─── SOURCE INFORMATION ───

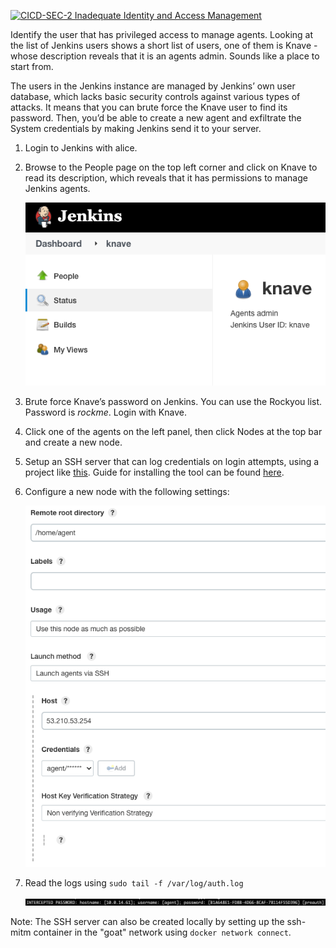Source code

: [![CICD-SEC-2 Inadequate Identity and Access Management](https://img.shields.io/badge/CICD--SEC--2-Inadequate%20Identity%20and%20Access%20Management-brightgreen)](https://www.cidersecurity.io/top-10-cicd-security-risks/inadequate-identity-and-access-management/?utm_source=github&utm_medium=github_page&utm_campaign=ci%2fcd%20goat_100422)

Identify the user that has privileged access to manage agents. Looking at the list of Jenkins users shows a short list of users, one of them is Knave - whose description reveals that it is an agents admin. Sounds like a place to start from.

The users in the Jenkins instance are managed by Jenkins’ own user database, which lacks basic security controls against various types of attacks. It means that you can brute force the Knave user to find its password. Then, you’d be able to create a new agent and exfiltrate the System credentials by making Jenkins send it to your server.


1. Login to Jenkins with alice.
2. Browse to the People page on the top left corner and click on Knave to read its description, which reveals that it has permissions to manage Jenkins agents.

    ![hearts_1](../images/hearts_1.png "hearts_1")

3. Brute force Knave’s password on Jenkins. You can use the Rockyou list. Password is _rockme_. Login with Knave.

4. Click one of the agents on the left panel, then click Nodes at the top bar and create a new node.

5. Setup an SSH server that can log credentials on login attempts, using a project like [this](https://github.com/jtesta/ssh-mitm). Guide for installing the tool can be found [here](https://miloserdov.org/?p=3699).

6. Configure a new node with the following settings:

    ![hearts_2](../images/hearts_2.png "hearts_2")

7. Read the logs using
`sudo tail -f /var/log/auth.log`

    ![hearts_3](../images/hearts_3.png "hearts_3")

Note: The SSH server can also be created locally by setting up the ssh-mitm container in the "goat" network using `docker network connect`. 
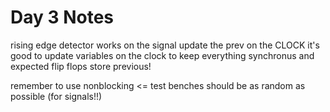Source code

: # Day 3 Notes
rising edge detector works on the signal
update the prev on the CLOCK
it's good to update variables on the clock to keep everything synchronus and expected
flip flops store previous! 

remember to use nonblocking <=
test benches should be as random as possible (for signals!!)
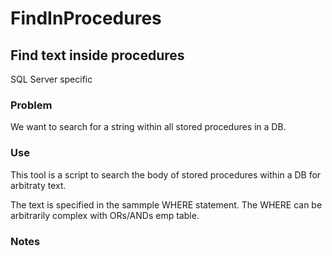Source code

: # FindInProcedures
## Find text inside procedures
SQL Server specific

### Problem
We want to search for a string within all stored procedures in a DB.

### Use
This tool is a script to search the body of stored procedures within a DB for arbitraty text.

The text is specified in the sammple WHERE statement. The WHERE can be arbitrarily complex with ORs/ANDs
emp table.

### Notes

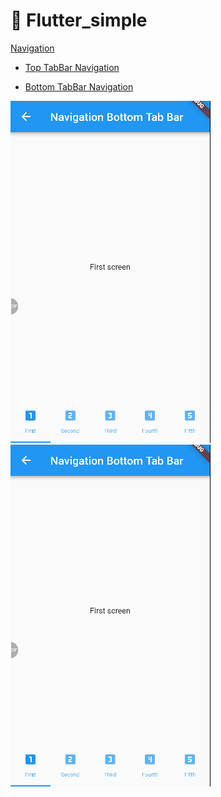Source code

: # :rocket: Flutter_simple

[Navigation](https://github.com/Goolpe/flutter_simple/blob/master/lib/examples/navigation/navigation.dart)

 - [Top TabBar Navigation](https://github.com/Goolpe/flutter_simple/blob/master/lib/examples/navigation/navigationTopTabBar.dart)

 - [Bottom TabBar Navigation](https://github.com/Goolpe/flutter_simple/blob/master/lib/examples/navigation/navigationBottomTabBar.dart)

 ![](navigationBottomTabBar.gif)![](navigationBottomTabBar.gif)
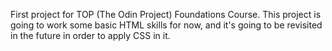 First project for TOP (The Odin Project) Foundations Course. This project is going to work some basic HTML skills for now, and it's going to be revisited in the future in order to apply CSS in it.
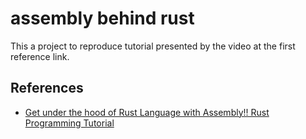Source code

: # assembly behind rust

This a project to reproduce tutorial presented by the video at the first reference link.

## References
- [Get under the hood of Rust Language with Assembly!! Rust Programming Tutorial](https://www.youtube.com/watch?v=lRV_5IBUTes)
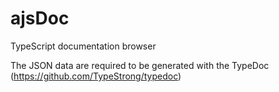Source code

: # ajsDoc
TypeScript documentation browser

The JSON data are required to be generated with the TypeDoc (https://github.com/TypeStrong/typedoc)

───

▸ ABOUT THIS TASK:
Scan the lines above for the word "images". Return each one that has it.

▸ YOUR SOLUTION:
    ![hearts_1](../images/hearts_1.png "hearts_1")
    ![hearts_2](../images/hearts_2.png "hearts_2")
    ![hearts_3](../images/hearts_3.png "hearts_3")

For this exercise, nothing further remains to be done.